### [Exercise inputs]
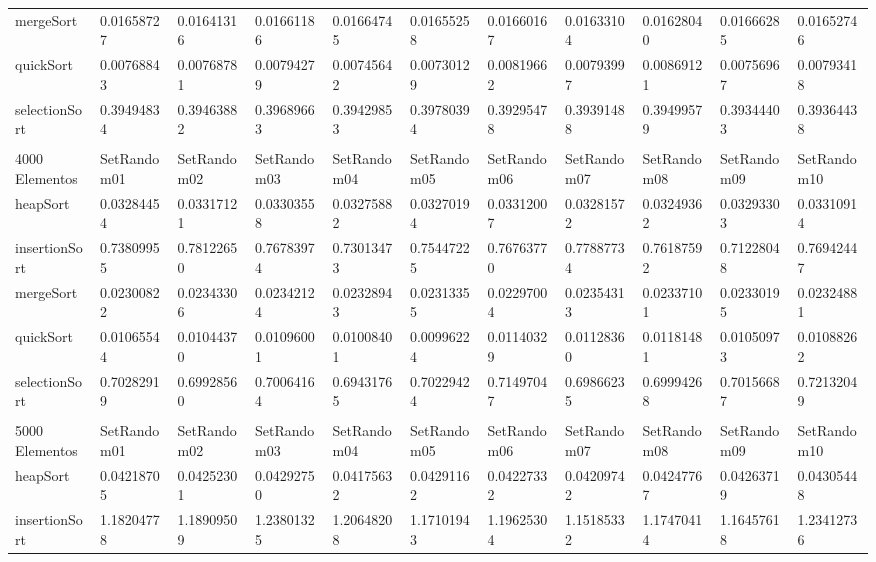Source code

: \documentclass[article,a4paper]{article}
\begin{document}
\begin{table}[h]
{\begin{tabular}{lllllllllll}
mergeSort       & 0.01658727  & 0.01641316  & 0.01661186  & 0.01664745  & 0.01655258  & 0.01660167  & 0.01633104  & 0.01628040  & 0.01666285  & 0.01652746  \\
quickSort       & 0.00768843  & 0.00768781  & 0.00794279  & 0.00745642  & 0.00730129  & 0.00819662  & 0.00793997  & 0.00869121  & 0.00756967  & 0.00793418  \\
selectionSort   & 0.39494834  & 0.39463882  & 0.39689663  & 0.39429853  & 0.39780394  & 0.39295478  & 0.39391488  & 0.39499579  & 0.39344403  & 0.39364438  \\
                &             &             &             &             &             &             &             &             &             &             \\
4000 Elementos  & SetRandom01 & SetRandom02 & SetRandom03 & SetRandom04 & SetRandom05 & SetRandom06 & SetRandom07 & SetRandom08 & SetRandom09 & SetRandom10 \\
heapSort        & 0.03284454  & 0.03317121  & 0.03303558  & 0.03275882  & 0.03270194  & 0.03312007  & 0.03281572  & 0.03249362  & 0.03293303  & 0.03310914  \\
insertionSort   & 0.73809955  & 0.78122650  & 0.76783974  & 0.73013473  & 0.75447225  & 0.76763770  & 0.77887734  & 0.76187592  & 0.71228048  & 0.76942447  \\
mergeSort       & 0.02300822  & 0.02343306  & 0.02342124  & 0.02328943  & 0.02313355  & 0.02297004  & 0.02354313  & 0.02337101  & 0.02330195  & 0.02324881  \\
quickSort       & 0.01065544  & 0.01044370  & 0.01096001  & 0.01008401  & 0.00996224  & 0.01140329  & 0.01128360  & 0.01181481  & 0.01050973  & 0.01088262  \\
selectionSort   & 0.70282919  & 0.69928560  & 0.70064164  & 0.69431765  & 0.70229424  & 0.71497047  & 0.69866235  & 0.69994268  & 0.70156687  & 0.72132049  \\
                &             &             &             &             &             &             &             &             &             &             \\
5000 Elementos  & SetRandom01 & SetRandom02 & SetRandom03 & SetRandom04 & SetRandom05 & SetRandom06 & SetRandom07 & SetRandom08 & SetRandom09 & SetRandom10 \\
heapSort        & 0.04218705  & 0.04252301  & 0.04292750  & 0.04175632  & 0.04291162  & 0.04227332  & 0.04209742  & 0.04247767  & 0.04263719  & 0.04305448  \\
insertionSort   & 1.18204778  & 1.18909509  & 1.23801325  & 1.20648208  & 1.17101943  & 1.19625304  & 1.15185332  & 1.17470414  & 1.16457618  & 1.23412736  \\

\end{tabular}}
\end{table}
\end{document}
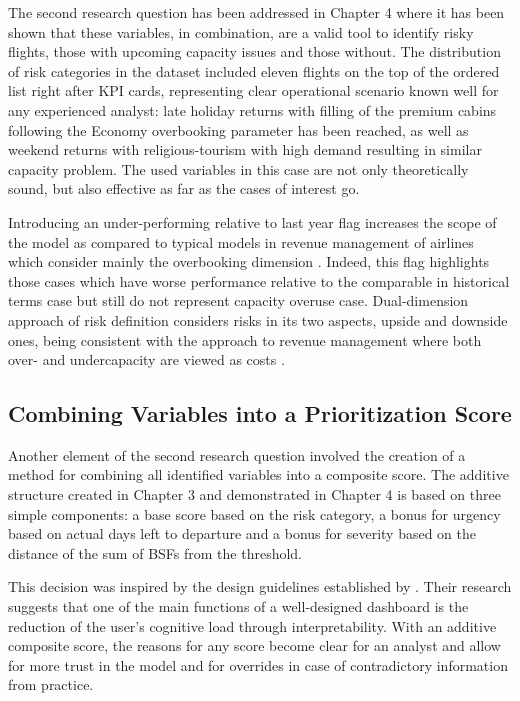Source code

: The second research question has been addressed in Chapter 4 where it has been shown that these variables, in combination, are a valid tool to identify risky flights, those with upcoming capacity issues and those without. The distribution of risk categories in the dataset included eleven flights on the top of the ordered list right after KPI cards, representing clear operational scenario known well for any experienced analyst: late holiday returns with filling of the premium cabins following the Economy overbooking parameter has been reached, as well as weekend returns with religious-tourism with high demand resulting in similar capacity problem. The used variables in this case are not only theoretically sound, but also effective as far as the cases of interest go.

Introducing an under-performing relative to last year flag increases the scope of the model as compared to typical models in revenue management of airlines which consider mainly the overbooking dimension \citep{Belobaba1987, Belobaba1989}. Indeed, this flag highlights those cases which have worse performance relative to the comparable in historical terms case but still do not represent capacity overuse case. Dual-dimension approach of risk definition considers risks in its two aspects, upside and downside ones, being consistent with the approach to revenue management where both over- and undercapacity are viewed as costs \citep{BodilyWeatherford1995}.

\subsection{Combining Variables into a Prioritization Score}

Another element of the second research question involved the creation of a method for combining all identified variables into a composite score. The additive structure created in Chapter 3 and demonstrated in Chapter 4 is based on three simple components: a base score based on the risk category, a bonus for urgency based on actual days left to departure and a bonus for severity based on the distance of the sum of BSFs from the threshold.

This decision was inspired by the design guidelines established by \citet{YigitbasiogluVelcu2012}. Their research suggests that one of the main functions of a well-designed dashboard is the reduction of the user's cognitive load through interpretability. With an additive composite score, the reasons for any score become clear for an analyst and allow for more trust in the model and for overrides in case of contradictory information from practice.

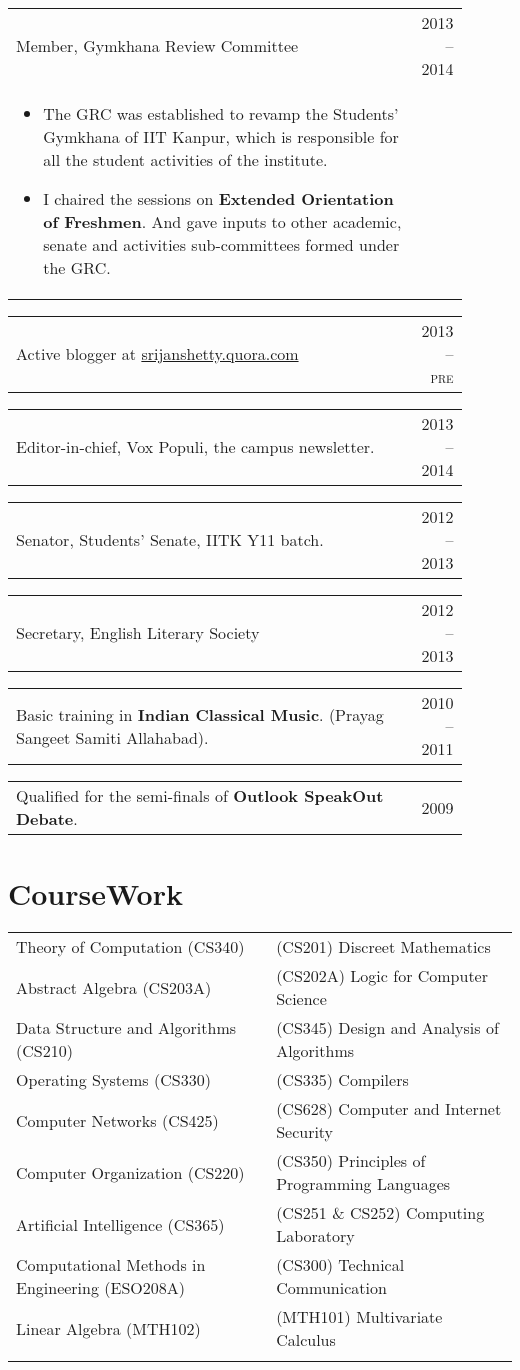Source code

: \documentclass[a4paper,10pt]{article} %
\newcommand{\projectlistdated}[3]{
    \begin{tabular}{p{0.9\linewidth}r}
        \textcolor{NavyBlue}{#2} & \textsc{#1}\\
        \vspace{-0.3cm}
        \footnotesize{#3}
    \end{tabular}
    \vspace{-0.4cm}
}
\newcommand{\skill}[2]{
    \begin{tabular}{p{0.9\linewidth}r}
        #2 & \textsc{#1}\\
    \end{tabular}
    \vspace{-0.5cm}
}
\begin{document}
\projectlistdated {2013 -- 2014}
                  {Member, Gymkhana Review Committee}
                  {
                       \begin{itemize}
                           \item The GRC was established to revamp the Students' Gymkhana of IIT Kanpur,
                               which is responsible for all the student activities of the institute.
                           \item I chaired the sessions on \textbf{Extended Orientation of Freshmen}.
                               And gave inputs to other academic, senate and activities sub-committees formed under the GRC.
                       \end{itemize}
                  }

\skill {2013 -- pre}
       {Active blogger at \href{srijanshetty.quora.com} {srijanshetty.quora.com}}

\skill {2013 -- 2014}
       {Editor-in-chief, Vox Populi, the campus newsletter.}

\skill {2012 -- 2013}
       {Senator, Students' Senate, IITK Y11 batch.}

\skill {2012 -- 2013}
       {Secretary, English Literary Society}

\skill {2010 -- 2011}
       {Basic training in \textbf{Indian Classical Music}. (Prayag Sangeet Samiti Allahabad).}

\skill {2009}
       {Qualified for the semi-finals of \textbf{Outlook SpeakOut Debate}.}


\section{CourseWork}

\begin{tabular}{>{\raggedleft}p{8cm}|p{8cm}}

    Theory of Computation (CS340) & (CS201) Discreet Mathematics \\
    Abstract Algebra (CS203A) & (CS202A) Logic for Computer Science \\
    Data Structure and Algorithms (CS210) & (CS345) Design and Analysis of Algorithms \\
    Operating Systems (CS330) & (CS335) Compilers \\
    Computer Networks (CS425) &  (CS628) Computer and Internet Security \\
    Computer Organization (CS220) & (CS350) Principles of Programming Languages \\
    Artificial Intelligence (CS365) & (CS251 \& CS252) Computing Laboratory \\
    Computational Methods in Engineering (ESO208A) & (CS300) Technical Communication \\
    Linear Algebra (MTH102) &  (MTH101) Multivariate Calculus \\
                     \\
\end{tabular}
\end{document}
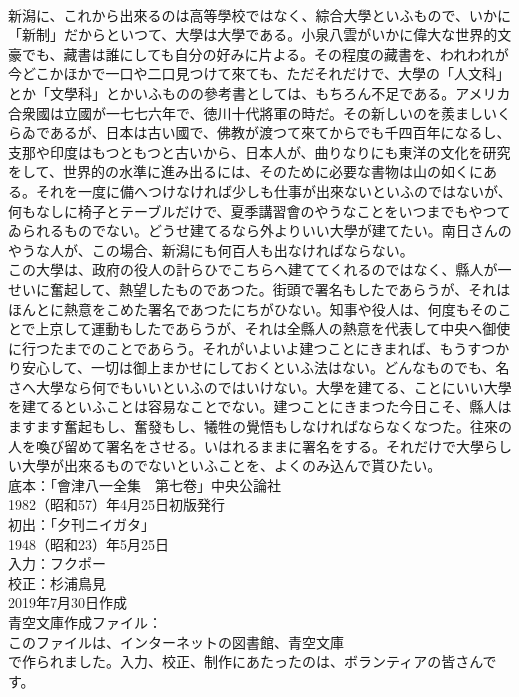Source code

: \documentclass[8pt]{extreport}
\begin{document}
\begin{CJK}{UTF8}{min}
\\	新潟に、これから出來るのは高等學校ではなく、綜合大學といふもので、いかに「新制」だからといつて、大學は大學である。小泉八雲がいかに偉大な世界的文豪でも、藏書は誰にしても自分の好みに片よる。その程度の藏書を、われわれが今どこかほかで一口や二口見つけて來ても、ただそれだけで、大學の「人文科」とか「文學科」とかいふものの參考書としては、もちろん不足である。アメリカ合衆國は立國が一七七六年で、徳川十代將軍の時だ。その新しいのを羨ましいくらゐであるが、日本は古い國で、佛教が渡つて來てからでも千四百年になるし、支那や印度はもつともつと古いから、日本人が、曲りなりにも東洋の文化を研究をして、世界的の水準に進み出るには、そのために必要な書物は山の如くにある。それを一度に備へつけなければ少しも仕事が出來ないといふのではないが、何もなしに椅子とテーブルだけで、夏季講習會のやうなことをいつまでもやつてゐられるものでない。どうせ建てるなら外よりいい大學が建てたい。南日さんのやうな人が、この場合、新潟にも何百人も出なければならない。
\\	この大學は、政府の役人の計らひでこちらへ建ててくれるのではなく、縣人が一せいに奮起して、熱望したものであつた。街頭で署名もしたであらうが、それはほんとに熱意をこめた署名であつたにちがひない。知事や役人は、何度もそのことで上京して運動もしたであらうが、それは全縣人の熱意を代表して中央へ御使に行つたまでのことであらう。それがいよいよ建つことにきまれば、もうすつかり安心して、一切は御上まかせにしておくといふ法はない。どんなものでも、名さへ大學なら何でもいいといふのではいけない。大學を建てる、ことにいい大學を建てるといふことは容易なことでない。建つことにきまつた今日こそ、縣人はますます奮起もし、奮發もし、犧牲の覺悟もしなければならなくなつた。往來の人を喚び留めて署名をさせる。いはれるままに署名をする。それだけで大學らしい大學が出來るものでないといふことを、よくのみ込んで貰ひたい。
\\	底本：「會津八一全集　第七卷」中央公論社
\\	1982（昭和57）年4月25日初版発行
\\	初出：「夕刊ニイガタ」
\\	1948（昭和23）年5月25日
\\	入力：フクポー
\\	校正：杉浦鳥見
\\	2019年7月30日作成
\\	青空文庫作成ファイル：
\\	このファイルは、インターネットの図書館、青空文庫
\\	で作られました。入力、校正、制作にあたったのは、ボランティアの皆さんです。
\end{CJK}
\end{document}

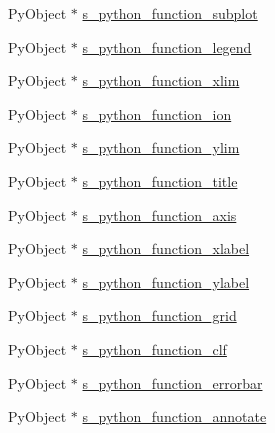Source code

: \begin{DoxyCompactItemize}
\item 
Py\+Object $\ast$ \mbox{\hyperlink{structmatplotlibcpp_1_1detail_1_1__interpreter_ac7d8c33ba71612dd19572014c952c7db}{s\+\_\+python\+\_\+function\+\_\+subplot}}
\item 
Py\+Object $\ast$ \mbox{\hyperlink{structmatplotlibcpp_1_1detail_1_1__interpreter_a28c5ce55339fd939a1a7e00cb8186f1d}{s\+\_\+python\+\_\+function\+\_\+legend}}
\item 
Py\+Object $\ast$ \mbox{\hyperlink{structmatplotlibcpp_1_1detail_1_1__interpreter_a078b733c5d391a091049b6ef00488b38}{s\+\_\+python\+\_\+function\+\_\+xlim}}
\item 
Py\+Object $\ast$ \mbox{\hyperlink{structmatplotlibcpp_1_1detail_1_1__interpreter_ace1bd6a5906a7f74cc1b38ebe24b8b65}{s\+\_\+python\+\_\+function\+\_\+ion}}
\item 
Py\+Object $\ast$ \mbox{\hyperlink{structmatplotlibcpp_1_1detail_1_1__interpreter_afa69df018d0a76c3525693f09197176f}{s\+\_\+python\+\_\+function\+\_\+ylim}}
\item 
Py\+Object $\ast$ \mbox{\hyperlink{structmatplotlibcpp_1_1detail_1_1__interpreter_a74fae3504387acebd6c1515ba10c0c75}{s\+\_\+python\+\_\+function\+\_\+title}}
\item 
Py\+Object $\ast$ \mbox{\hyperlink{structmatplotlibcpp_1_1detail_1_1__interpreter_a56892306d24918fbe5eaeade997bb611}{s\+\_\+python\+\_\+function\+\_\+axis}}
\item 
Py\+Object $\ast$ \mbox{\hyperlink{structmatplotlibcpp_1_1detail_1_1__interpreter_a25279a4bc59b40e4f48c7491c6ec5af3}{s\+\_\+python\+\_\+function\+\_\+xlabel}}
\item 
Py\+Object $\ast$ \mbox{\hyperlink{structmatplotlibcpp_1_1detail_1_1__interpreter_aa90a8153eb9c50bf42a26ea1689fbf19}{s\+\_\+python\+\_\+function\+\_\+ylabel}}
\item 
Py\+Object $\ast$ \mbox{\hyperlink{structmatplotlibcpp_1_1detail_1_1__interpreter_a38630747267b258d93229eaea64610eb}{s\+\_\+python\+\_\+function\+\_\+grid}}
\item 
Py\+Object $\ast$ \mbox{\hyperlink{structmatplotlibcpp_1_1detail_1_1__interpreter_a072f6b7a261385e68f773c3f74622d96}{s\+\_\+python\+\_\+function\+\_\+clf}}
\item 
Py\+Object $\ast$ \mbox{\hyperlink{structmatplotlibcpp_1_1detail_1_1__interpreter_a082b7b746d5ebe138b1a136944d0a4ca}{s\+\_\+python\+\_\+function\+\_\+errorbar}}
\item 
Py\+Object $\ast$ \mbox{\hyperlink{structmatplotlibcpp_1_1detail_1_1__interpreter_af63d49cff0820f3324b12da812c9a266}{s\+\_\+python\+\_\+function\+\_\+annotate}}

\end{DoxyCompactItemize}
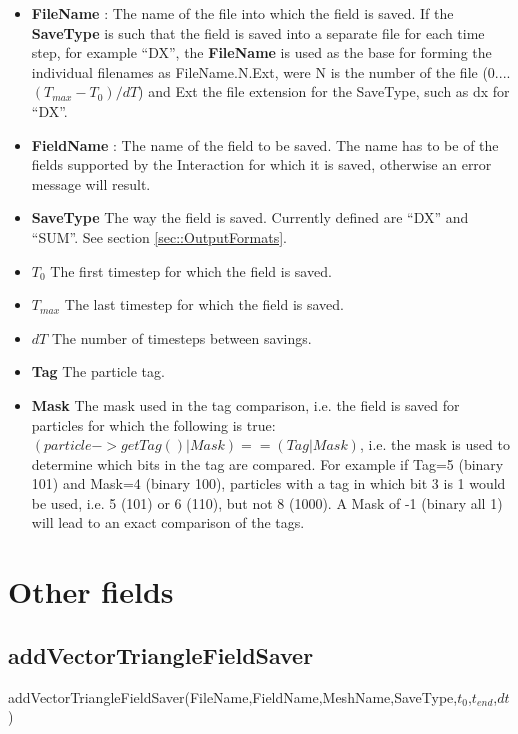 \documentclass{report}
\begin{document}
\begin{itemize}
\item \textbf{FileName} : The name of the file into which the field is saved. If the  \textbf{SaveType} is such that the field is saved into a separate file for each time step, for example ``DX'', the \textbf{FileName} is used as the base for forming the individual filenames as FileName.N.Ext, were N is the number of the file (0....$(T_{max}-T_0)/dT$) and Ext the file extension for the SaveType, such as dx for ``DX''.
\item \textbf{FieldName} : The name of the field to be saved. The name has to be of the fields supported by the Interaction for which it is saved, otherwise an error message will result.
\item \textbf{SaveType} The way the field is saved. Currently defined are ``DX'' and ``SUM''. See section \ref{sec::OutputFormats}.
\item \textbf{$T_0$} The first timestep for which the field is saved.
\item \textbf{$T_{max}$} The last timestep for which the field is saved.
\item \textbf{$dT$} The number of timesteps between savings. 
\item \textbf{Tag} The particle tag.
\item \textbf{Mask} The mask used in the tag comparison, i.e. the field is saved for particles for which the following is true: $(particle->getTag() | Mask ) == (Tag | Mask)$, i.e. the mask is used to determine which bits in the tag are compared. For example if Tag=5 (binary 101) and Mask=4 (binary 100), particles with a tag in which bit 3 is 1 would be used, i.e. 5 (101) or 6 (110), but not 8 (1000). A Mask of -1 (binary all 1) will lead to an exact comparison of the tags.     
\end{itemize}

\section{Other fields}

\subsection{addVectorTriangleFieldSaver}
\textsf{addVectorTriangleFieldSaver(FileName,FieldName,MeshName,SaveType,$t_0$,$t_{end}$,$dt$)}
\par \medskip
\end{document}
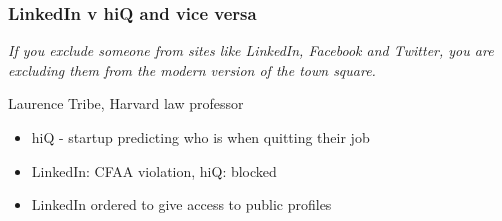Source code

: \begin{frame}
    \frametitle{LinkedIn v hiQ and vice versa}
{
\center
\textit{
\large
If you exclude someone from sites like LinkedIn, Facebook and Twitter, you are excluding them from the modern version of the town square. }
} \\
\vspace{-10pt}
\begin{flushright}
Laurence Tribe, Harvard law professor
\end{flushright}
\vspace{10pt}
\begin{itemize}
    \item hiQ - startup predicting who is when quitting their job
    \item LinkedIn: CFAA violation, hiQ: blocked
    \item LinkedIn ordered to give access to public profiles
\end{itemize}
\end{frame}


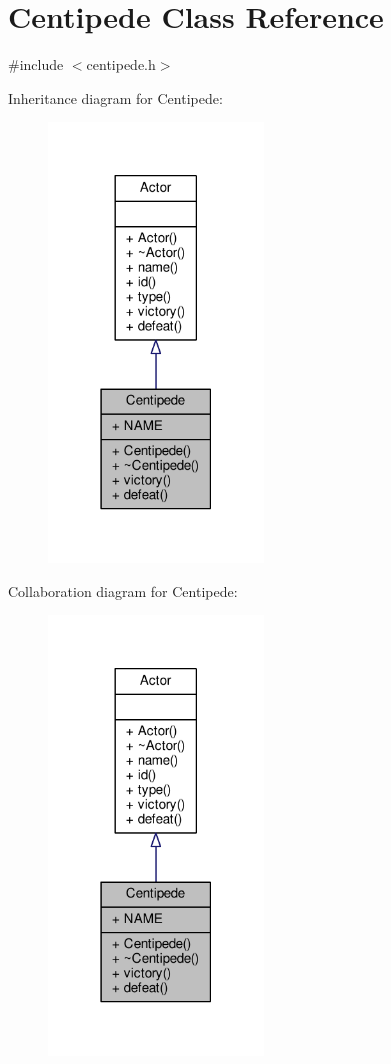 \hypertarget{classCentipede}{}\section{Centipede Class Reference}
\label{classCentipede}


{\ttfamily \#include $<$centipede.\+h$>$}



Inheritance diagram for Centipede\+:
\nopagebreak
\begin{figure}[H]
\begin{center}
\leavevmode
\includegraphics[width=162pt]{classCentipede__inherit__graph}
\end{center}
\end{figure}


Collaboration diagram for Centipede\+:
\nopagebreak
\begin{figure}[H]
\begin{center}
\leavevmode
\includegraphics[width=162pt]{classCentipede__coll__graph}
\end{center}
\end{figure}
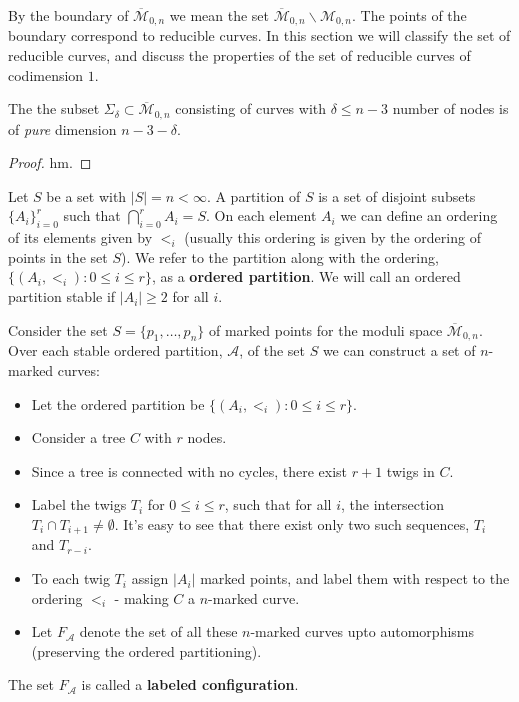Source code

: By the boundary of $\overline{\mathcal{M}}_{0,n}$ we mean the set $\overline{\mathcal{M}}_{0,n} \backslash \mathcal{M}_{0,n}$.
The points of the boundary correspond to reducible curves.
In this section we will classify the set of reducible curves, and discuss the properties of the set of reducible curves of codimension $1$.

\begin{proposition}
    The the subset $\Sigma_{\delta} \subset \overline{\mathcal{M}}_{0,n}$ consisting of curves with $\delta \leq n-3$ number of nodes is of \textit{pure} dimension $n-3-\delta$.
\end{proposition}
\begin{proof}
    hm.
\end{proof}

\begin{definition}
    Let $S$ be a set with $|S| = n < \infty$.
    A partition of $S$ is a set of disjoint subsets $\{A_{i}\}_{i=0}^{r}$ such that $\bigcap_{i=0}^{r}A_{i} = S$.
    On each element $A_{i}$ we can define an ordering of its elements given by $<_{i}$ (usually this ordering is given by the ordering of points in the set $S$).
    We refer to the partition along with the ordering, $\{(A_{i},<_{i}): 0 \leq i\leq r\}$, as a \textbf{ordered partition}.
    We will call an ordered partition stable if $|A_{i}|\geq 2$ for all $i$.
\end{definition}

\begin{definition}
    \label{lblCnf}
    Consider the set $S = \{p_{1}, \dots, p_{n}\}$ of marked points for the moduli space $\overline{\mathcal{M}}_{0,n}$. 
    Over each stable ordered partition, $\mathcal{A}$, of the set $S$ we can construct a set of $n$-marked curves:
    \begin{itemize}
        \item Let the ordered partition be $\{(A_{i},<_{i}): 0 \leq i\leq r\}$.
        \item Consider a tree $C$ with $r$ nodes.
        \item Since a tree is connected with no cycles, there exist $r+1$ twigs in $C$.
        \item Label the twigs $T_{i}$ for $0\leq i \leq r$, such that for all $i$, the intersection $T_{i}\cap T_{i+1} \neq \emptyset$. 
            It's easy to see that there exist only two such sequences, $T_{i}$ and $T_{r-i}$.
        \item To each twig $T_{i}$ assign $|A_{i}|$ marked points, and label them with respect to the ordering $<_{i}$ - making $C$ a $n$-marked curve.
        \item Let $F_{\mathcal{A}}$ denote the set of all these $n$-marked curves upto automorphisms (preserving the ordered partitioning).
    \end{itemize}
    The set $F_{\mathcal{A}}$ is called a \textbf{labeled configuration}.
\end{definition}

### [Work instructions]
Above are the entries. Quote exactly the lines from the one bearing "hiQ and vice" through the one bearing "Laurence Tribe, Harvard law professor".

### [Written reply]
    \frametitle{LinkedIn v hiQ and vice versa}
{
\center
\textit{
\large
If you exclude someone from sites like LinkedIn, Facebook and Twitter, you are excluding them from the modern version of the town square. }
} \\
\vspace{-10pt}
\begin{flushright}
Laurence Tribe, Harvard law professor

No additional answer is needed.